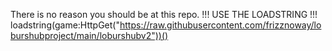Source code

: There is no reason you should be at this repo.
!!! USE THE LOADSTRING !!!
loadstring(game:HttpGet("https://raw.githubusercontent.com/frizznoway/loburshubproject/main/loburshubv2"))()
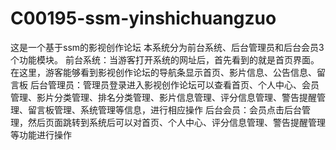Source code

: # C00195-ssm-yinshichuangzuo
这是一个基于ssm的影视创作论坛 本系统分为前台系统、后台管理员和后台会员3个功能模块。 前台系统：当游客打开系统的网址后，首先看到的就是首页界面。在这里，游客能够看到影视创作论坛的导航条显示首页、影片信息、公告信息、留言板 后台管理员：管理员登录进入影视创作论坛可以查看首页、个人中心、会员管理、影片分类管理、排名分类管理、影片信息管理、评分信息管理、警告提醒管理、留言板管理、系统管理等信息，进行相应操作 后台会员：会员点击后台管理，然后页面跳转到系统后可以对首页、个人中心、评分信息管理、警告提醒管理等功能进行操作
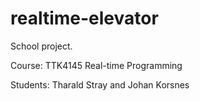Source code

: # realtime-elevator

School project.

Course: TTK4145 Real-time Programming

Students: Tharald Stray and Johan Korsnes
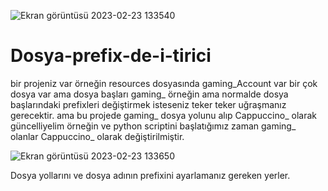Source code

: ![Ekran görüntüsü 2023-02-23 133540](https://user-images.githubusercontent.com/58787239/220883169-e4684d24-5383-40de-b4f3-a5c703e02413.jpg)

# Dosya-prefix-de-i-tirici
bir projeniz var örneğin resources dosyasında gaming_Account var bir çok dosya var ama dosya başları gaming_ örneğin ama normalde dosya başlarındaki prefixleri değiştirmek isteseniz teker teker uğraşmanız gerecektir. ama bu projede gaming_ dosya yolunu alıp Cappuccino_  olarak güncelliyelim örneğin ve python scriptini başlatığımız zaman gaming_ olanlar Cappuccino_  olarak değiştirilmiştir. 


![Ekran görüntüsü 2023-02-23 133650](https://user-images.githubusercontent.com/58787239/220883393-11da67d5-0845-4e86-aff3-2ee2d68336b3.jpg)

Dosya yollarını ve dosya adının prefixini ayarlamanız gereken yerler.

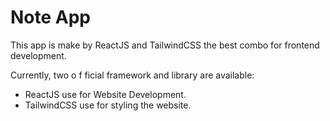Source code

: # Note App

This app is make by ReactJS and TailwindCSS the best combo for frontend development.

Currently, two o f ficial framework and library are available:

- ReactJS use for Website Development.
- TailwindCSS use for styling the website.
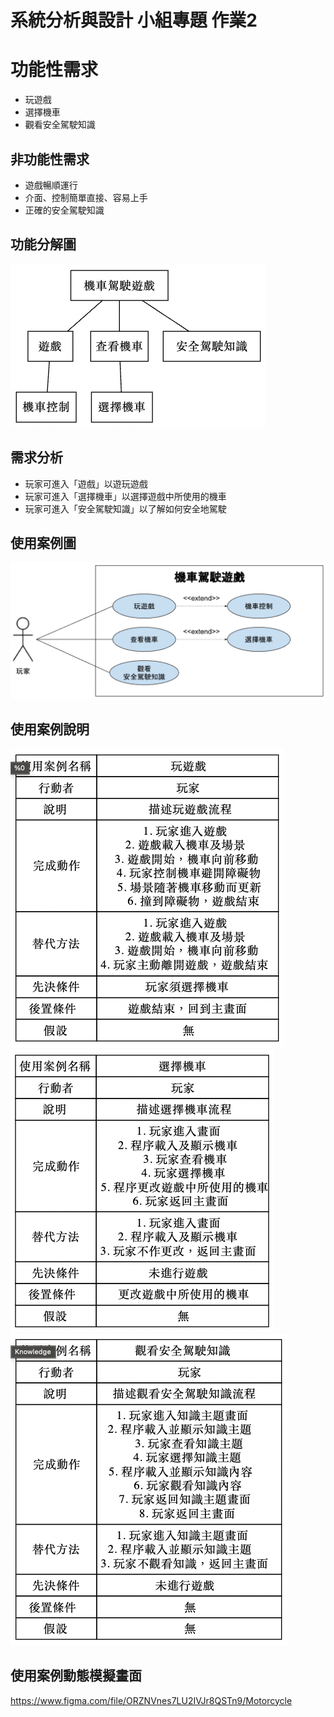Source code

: # 系統分析與設計 小組專題 作業2

# 功能性需求
- 玩遊戲
- 選擇機車
- 觀看安全駕駛知識

## 非功能性需求
- 遊戲暢順運行
- 介面、控制簡單直接、容易上手
- 正確的安全駕駛知識

## 功能分解圖
![FDD](FDD.png)

## 需求分析
- 玩家可進入「遊戲」以遊玩遊戲
- 玩家可進入「選擇機車」以選擇遊戲中所使用的機車
- 玩家可進入「安全駕駛知識」以了解如何安全地駕駛

## 使用案例圖
![UCD](UCD.png)

## 使用案例說明
![UC1](UC1.png)
![UC2](UC2.png)
![UC3](UC3.png)

## 使用案例動態模擬畫面
https://www.figma.com/file/ORZNVnes7LU2IVJr8QSTn9/Motorcycle
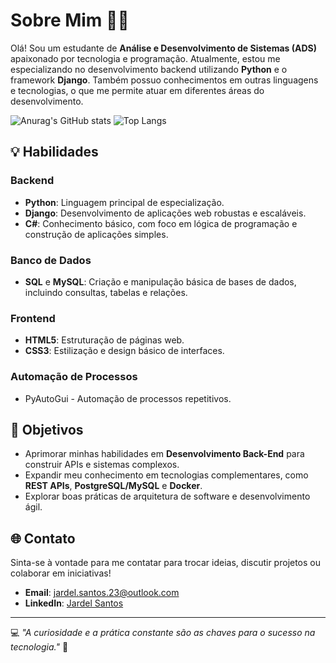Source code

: # Sobre Mim 👨‍💻

Olá! Sou um estudante de **Análise e Desenvolvimento de Sistemas (ADS)** apaixonado por tecnologia e programação. Atualmente, estou me especializando no desenvolvimento backend utilizando **Python** e o framework **Django**. Também possuo conhecimentos em outras linguagens e tecnologias, o que me permite atuar em diferentes áreas do desenvolvimento.

![Anurag's GitHub stats](https://github-readme-stats.vercel.app/api?username=DevSantosJD&show_icons=true&theme=radical)
![Top Langs](https://github-readme-stats.vercel.app/api/top-langs/?username=DevSantosJD&layout=compact&_count=8&show_icons=true&theme=radical)


## 💡 Habilidades

### Backend
- **Python**: Linguagem principal de especialização.
- **Django**: Desenvolvimento de aplicações web robustas e escaláveis.
- **C#**: Conhecimento básico, com foco em lógica de programação e construção de aplicações simples.

### Banco de Dados
- **SQL** e **MySQL**: Criação e manipulação básica de bases de dados, incluindo consultas, tabelas e relações.

### Frontend
- **HTML5**: Estruturação de páginas web.
- **CSS3**: Estilização e design básico de interfaces.

### Automação de Processos
- PyAutoGui - Automação de processos repetitivos.

## 🎯 Objetivos

- Aprimorar minhas habilidades em **Desenvolvimento Back-End** para construir APIs e sistemas complexos.
- Expandir meu conhecimento em tecnologias complementares, como **REST APIs**, **PostgreSQL/MySQL** e **Docker**.
- Explorar boas práticas de arquitetura de software e desenvolvimento ágil.

## 🌐 Contato

Sinta-se à vontade para me contatar para trocar ideias, discutir projetos ou colaborar em iniciativas!  
- **Email**: [jardel.santos.23@outlook.com](mailto:jardel.santos.23@outlook.com)  
- **LinkedIn**: [Jardel Santos](https://www.linkedin.com/in/jardel-santos-da-silva-194a03212/) 

---

💻 *"A curiosidade e a prática constante são as chaves para o sucesso na tecnologia."* 🚀
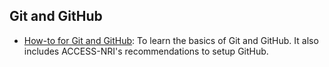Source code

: ## Git and GitHub

 - [How-to for Git and GitHub](https://access-nri.github.io/Training/HowTos/GitAndGitHub/basics/): To learn the basics of Git and GitHub. It also includes ACCESS-NRI's recommendations to setup GitHub. 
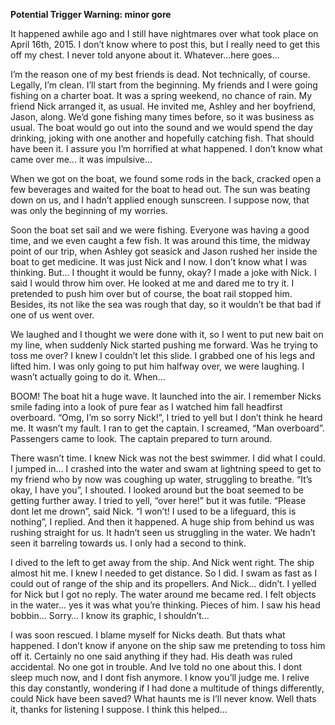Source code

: **Potential Trigger Warning: minor gore**


It happened awhile ago and I still have nightmares over what took place on April 16th, 2015. I don’t know where to post this, but I really need to get this off my chest. I never told anyone about it. Whatever…here goes…


I’m the reason one of my best friends is dead. Not technically, of course. Legally, I’m clean. I’ll start from the beginning. My friends and I were going fishing on a charter boat. It was a spring weekend, no chance of rain. My friend Nick arranged it, as usual. He invited me, Ashley and her boyfriend, Jason, along. We’d gone fishing many times before, so it was business as usual. The boat would go out into the sound and we would spend the day drinking, joking with one another and hopefully catching fish. That should have been it. I assure you I’m horrified at what happened. I don’t know what came over me… it was impulsive…


When we got on the boat, we found some rods in the back, cracked open a few beverages and waited for the boat to head out. The sun was beating down on us, and I hadn’t applied enough sunscreen. I suppose now, that was only the beginning of my worries.


Soon the boat set sail and we were fishing. Everyone was having a good time, and we even caught a few fish. It was around this time, the midway point of our trip, when Ashley got seasick and Jason rushed her inside the boat to get medicine. It was just Nick and I now. I don’t know what I was thinking. But… I thought it would be funny, okay? I made a joke with Nick. I said I would throw him over. He looked at me and dared me to try it. I pretended to push him over but of course, the boat rail stopped him. Besides, its not like the sea was rough that day, so it wouldn’t be that bad if one of us went over. 


We laughed and I thought we were done with it, so I went to put new bait on my line, when suddenly Nick started pushing me forward. Was he trying to toss me over? I knew I couldn’t let this slide. I grabbed one of his legs and lifted him. I was only going to put him halfway over, we were laughing. I wasn’t actually going to do it. When…


BOOM! The boat hit a huge wave. It launched into the air. I remember Nicks smile fading into a look of pure fear as I watched him fall headfirst overboard. “Omg, I’m so sorry Nick!”, I tried to yell but I don’t think he heard me. It wasn’t my fault. I ran to get the captain. I screamed, “Man overboard”. Passengers came to look. The captain prepared to turn around. 


There wasn’t time. I knew Nick was not the best swimmer. I did what I could. I jumped in… I crashed into the water and swam at lightning speed to get to my friend who by now was coughing up water, struggling to breathe. “It’s okay, I have you”, I shouted. I looked around but the boat seemed to be getting further away. I tried to yell, “over here!” but it was futile. “Please dont let me drown”, said Nick. “I won’t! I used to be a lifeguard, this is nothing”, I replied. And then it happened. A huge ship from behind us was rushing straight for us. It hadn’t seen us struggling in the water. We hadn’t seen it barreling towards us. I only had a second to think. 


I dived to the left to get away from the ship. And Nick went right. The ship almost hit me. I knew I needed to get distance. So I did. I swam as fast as I could out of range of the ship and its propellers. And Nick… didn’t. I yelled for Nick but I got no reply. The water around me became red. I felt objects in the water… yes it was what you’re thinking. Pieces of him. I saw his head bobbin… Sorry… I know its graphic, I shouldn’t… 


I was soon rescued. I blame myself for Nicks death. But thats what happened. I don’t know if anyone on the ship saw me pretending to toss him off it. Certainly no one said anything if they had. His death was ruled accidental. No one got in trouble. And Ive told no one about this. I dont sleep much now, and I dont fish anymore. I know you’ll judge me. I relive this day constantly, wondering if I had done a multitude of things differently, could Nick have been saved? What haunts me is I’ll never know. Well thats it, thanks for listening I suppose. I think this helped...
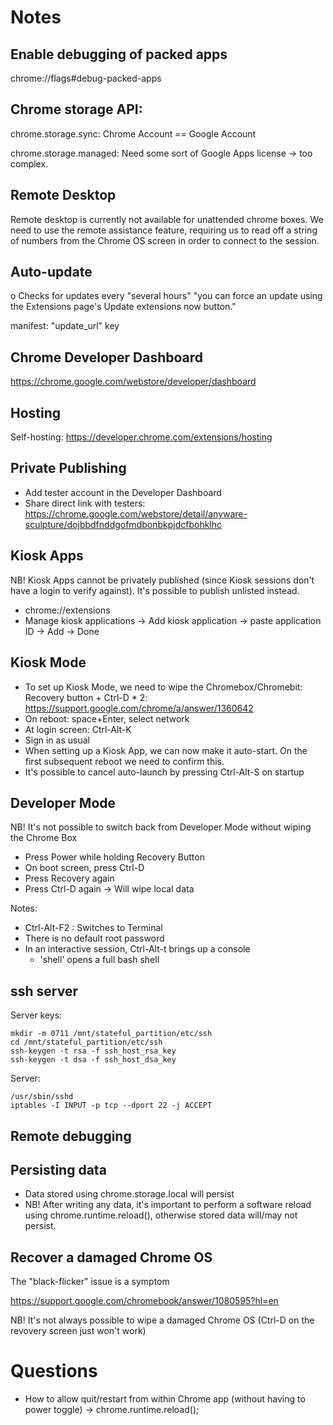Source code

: # Notes

## Enable debugging of packed apps

chrome://flags#debug-packed-apps

## Chrome storage API:

chrome.storage.sync: Chrome Account == Google Account

chrome.storage.managed: Need some sort of Google Apps license -> too complex.

## Remote Desktop

Remote desktop is currently not available for unattended chrome boxes.
We need to use the remote assistance feature, requiring us to read off
a string of numbers from the Chrome OS screen in order to connect to
the session.


## Auto-update

o Checks for updates every "several hours"
"you can force an update using the Extensions page's Update extensions now button."

manifest: "update_url" key


## Chrome Developer Dashboard

https://chrome.google.com/webstore/developer/dashboard

## Hosting

Self-hosting: https://developer.chrome.com/extensions/hosting

## Private Publishing

* Add tester account in the Developer Dashboard
* Share direct link with testers:
https://chrome.google.com/webstore/detail/anyware-sculpture/dojbbdfnddgofmdbonbkpjdcfbohklhc

## Kiosk Apps

NB! Kiosk Apps cannot be privately published (since Kiosk sessions don't have a login to verify against). It's possible to publish unlisted instead.

* chrome://extensions
* Manage kiosk applications -> Add kiosk application -> paste application ID -> Add -> Done

## Kiosk Mode

* To set up Kiosk Mode, we need to wipe the Chromebox/Chromebit: Recovery button + Ctrl-D * 2:
  https://support.google.com/chrome/a/answer/1360642
* On reboot: space+Enter, select network
* At login screen: Ctrl-Alt-K
* Sign in as usual
* When setting up a Kiosk App, we can now make it auto-start. On the first subsequent reboot we need to confirm this.
* It's possible to cancel auto-launch by pressing Ctrl-Alt-S on startup

## Developer Mode

NB! It's not possible to switch back from Developer Mode without wiping the Chrome Box

* Press Power while holding Recovery Button
* On boot screen, press Ctrl-D
* Press Recovery again
* Press Ctrl-D again
-> Will wipe local data

Notes:
* Ctrl-Alt-F2 : Switches to Terminal
* There is no default root password
* In an interactive session, Ctrl-Alt-t brings up a console
  * 'shell' opens a full bash shell 

## ssh server

Server keys:

    mkdir -m 0711 /mnt/stateful_partition/etc/ssh
    cd /mnt/stateful_partition/etc/ssh
    ssh-keygen -t rsa -f ssh_host_rsa_key
    ssh-keygen -t dsa -f ssh_host_dsa_key

Server:

    /usr/sbin/sshd
    iptables -I INPUT -p tcp --dport 22 -j ACCEPT

## Remote debugging





## Persisting data

* Data stored using chrome.storage.local will persist
* NB! After writing any data, it's important to perform a software reload using chrome.runtime.reload(), otherwise stored data will/may not persist.

## Recover a damaged Chrome OS

The "black-flicker" issue is a symptom

https://support.google.com/chromebook/answer/1080595?hl=en

NB! It's not always possible to wipe a damaged Chrome OS (Ctrl-D on the revovery screen just won't work)

# Questions

* How to allow quit/restart from within Chrome app (without having to power toggle)
  -> chrome.runtime.reload();
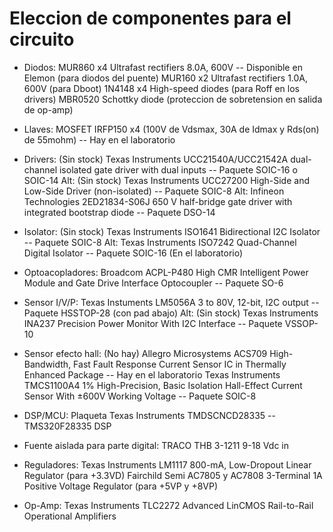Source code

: # Eleccion de componentes para el circuito

- Diodos: MUR860 x4 Ultrafast rectifiers 8.0A, 600V -- Disponible en Elemon (para diodos del puente)
		  MUR160 x2 Ultrafast rectifiers 1.0A, 600V (para Dboot)
		  1N4148 x4 High-speed diodes (para Roff en los drivers)
		  MBR0520 Schottky diode (proteccion de sobretension en salida de op-amp)

- Llaves: MOSFET IRFP150 x4 (100V de Vdsmax, 30A de Idmax y Rds(on) de 55mohm) -- Hay en el laboratorio

- Drivers: (Sin stock) Texas Instruments UCC21540A/UCC21542A dual-channel isolated gate driver with dual inputs -- Paquete SOIC-16 o SOIC-14
 	  Alt: (Sin stock) Texas Instruments UCC27200 High-Side and Low-Side Driver (non-isolated) -- Paquete SOIC-8
 	  Alt: Infineon Technologies 2ED21834-S06J 650 V half-bridge gate driver with integrated bootstrap diode -- Paquete DSO-14

- Isolator: (Sin stock) Texas Instruments ISO1641 Bidirectional I2C Isolator -- Paquete SOIC-8
 	   Alt: Texas Instruments ISO7242 Quad-Channel Digital Isolator -- Paquete SOIC-16 (En el laboratorio)
 	   
- Optoacopladores: Broadcom ACPL-P480 High CMR Intelligent Power Module and Gate Drive Interface Optocoupler -- Paquete SO-6

- Sensor I/V/P: Texas Instuments LM5056A 3 to 80V, 12-bit, I2C output -- Paquete HSSTOP-28 (con pad abajo)
 		   Alt: (Sin stock) Texas Instruments INA237 Precision Power Monitor With I2C Interface -- Paquete VSSOP-10

- Sensor efecto hall: (No hay) Allegro Microsystems ACS709 High-Bandwidth, Fast Fault Response Current Sensor IC in Thermally Enhanced Package -- Hay en el laboratorio
                      Texas Instruments TMCS1100A4 1% High-Precision, Basic Isolation Hall-Effect Current Sensor With ±600V Working Voltage -- Paquete SOIC-8

- DSP/MCU: Plaqueta Texas Instruments TMDSCNCD28335 -- TMS320F28335 DSP

- Fuente aislada para parte digital: TRACO THB 3-1211 9-18 Vdc in

- Reguladores: Texas Instruments LM1117 800-mA, Low-Dropout Linear Regulator (para +3.3VD)
			   Fairchild Semi AC7805 y AC7808 3-Terminal 1A Positive Voltage Regulator (para +5VP y +8VP)

- Op-Amp: Texas Instruments TLC2272 Advanced LinCMOS Rail-to-Rail Operational Amplifiers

Task goal — Within the listing above, the range opens at the line with "## Enable debugging of packed apps" and closes at the line with "## Remote Desktop". Reproduce exactly the lines of that range, including both ends.

Answer to this exercise —
## Enable debugging of packed apps

chrome://flags#debug-packed-apps

## Chrome storage API:

chrome.storage.sync: Chrome Account == Google Account

chrome.storage.managed: Need some sort of Google Apps license -> too complex.

## Remote Desktop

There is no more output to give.